Segment Open

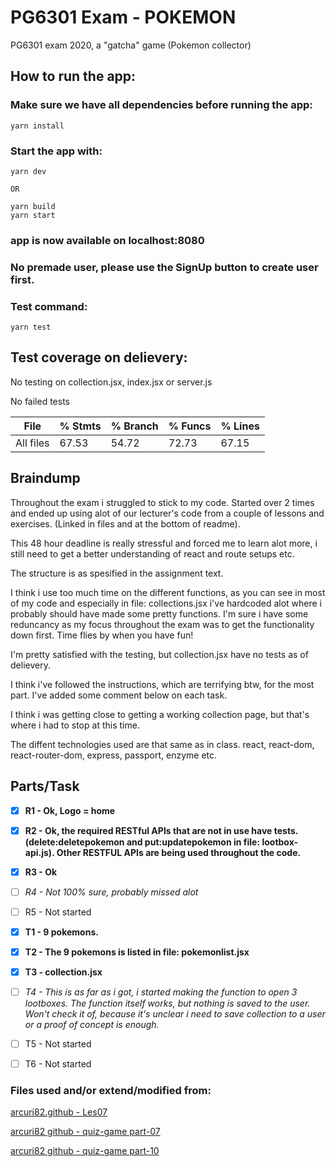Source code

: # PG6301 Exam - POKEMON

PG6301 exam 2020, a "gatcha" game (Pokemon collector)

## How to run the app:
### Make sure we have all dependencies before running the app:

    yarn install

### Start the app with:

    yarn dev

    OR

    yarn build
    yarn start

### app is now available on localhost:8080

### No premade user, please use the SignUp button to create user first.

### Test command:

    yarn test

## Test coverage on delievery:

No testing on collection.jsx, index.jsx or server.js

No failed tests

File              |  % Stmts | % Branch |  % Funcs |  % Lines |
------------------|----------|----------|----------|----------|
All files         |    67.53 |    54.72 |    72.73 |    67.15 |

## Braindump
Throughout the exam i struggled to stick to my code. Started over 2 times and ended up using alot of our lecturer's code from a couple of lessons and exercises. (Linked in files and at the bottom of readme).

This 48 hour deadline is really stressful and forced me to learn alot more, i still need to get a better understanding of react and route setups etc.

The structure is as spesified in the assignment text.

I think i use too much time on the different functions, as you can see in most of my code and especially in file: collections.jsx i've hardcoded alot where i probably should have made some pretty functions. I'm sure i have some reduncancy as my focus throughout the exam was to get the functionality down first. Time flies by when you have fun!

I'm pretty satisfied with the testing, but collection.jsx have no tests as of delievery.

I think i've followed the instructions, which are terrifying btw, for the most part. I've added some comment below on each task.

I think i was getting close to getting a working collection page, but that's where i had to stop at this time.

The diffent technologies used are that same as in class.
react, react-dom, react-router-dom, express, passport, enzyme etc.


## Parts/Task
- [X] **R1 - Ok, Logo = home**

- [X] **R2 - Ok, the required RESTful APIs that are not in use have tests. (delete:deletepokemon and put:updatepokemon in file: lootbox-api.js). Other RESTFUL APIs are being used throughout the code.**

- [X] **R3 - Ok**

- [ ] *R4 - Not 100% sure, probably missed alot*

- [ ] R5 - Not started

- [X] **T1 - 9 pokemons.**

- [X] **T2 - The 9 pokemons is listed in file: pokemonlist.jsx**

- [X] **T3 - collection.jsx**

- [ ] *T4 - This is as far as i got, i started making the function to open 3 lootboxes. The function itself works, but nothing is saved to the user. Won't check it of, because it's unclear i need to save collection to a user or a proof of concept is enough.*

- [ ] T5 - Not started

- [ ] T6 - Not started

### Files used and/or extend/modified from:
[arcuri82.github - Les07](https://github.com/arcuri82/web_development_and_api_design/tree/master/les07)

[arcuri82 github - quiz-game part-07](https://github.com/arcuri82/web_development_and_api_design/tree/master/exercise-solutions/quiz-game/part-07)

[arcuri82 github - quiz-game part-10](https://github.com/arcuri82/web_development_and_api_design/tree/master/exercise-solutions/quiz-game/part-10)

Segment Closed
Segment Open

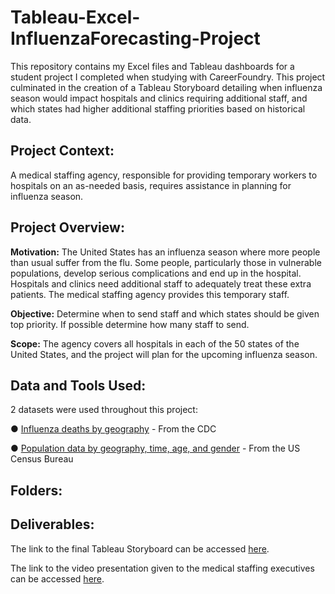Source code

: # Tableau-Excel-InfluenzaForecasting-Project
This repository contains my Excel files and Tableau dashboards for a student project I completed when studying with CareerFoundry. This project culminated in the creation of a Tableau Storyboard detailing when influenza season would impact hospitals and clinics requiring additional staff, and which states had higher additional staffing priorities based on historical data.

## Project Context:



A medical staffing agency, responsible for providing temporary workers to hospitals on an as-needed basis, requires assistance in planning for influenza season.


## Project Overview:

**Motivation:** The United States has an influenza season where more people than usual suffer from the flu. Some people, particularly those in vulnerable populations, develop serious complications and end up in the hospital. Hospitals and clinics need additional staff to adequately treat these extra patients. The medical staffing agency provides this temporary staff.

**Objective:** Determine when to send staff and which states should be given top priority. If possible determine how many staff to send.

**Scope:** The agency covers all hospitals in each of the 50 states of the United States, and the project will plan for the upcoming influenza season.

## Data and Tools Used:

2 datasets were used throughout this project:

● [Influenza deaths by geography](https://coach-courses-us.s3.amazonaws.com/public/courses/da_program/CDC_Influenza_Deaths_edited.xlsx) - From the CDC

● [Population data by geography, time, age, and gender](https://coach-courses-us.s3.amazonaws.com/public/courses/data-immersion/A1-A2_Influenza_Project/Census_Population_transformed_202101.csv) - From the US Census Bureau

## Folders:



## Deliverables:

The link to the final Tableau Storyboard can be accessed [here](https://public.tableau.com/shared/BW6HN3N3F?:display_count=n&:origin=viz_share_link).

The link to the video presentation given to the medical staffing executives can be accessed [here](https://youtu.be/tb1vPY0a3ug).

Segment Closed
Segment Open

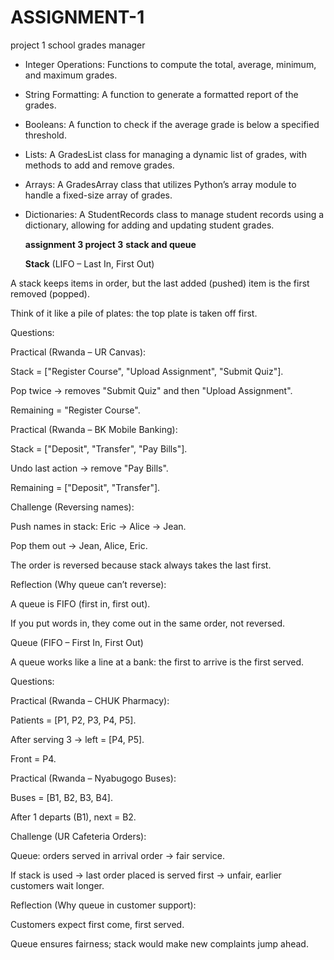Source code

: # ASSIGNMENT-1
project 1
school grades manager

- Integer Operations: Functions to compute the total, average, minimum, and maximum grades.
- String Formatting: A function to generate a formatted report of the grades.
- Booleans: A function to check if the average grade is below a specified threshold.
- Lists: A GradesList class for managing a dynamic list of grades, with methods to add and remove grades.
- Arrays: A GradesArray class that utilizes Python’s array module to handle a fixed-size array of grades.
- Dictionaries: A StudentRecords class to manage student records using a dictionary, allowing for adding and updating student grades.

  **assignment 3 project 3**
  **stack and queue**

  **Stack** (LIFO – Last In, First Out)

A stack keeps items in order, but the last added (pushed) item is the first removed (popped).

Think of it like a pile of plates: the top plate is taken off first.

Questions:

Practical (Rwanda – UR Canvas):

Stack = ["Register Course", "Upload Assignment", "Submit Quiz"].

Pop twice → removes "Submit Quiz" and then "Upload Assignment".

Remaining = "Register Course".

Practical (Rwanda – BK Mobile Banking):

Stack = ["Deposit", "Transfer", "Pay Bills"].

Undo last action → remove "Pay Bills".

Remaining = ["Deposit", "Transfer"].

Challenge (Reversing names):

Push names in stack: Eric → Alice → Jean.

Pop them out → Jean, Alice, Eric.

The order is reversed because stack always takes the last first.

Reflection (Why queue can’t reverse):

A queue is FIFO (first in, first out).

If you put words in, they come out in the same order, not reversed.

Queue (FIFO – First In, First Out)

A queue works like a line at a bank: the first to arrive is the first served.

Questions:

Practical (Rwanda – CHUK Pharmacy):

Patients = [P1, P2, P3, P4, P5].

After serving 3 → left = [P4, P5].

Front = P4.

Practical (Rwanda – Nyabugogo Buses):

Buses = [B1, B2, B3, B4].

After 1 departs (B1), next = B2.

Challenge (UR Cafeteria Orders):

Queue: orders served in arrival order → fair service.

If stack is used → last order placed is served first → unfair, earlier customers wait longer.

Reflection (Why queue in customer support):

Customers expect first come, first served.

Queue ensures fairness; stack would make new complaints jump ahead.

Segment Closed

• [Exercise details] In the listing above, the lines from the one containing "Challenge (UR Cafeteria" through the one containing "Queue ensures fairness;" must be set down exactly, with no other lines.

• [Output of the task]
Challenge (UR Cafeteria Orders):

Queue: orders served in arrival order → fair service.

If stack is used → last order placed is served first → unfair, earlier customers wait longer.

Reflection (Why queue in customer support):

Customers expect first come, first served.

Queue ensures fairness; stack would make new complaints jump ahead.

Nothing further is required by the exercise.